[Dataset entries]
··········

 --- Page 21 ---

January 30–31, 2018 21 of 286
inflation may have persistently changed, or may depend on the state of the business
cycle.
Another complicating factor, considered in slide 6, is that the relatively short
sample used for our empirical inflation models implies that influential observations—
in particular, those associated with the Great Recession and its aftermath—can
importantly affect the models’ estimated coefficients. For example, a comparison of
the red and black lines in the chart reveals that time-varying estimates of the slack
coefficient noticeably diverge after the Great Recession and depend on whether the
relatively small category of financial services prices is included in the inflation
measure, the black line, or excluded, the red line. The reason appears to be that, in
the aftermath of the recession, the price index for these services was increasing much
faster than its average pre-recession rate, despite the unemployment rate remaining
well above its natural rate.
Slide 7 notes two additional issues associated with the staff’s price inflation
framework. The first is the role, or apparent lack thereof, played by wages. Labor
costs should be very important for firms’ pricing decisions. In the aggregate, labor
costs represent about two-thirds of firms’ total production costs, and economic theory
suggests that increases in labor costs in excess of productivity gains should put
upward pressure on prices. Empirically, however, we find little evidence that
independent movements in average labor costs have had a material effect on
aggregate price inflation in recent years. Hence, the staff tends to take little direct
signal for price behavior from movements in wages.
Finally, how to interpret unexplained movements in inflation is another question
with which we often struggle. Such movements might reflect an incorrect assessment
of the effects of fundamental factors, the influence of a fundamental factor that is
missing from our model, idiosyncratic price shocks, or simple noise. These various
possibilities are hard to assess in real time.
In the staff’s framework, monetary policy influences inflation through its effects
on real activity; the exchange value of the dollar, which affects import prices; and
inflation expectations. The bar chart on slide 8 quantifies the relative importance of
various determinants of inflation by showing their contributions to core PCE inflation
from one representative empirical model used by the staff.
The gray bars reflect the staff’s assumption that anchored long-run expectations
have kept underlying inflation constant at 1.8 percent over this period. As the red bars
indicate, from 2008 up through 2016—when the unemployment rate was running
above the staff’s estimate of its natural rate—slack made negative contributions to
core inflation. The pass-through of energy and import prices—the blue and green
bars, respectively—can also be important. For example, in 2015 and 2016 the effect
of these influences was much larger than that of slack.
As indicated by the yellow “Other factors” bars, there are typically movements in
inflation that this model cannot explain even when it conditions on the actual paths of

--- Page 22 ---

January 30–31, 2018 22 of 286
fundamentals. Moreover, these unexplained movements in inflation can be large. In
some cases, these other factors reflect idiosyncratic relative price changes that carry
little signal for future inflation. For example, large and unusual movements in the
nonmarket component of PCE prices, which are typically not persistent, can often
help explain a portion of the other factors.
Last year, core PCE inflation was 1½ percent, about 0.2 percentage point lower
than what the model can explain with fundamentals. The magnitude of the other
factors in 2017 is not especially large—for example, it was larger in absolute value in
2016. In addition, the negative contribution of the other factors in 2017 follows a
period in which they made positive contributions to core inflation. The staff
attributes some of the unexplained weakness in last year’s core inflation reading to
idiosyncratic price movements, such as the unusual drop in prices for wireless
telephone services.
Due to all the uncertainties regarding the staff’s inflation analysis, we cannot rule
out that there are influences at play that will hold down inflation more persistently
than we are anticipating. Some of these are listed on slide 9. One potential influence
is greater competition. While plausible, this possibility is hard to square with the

··········

◆ **ABOUT THIS EXERCISE**:
Copy down each line in the entries that has the word "used".

◆ **FINAL ANSWER**:
sample used for our empirical inflation models implies that influential observations—
from one representative empirical model used by the staff.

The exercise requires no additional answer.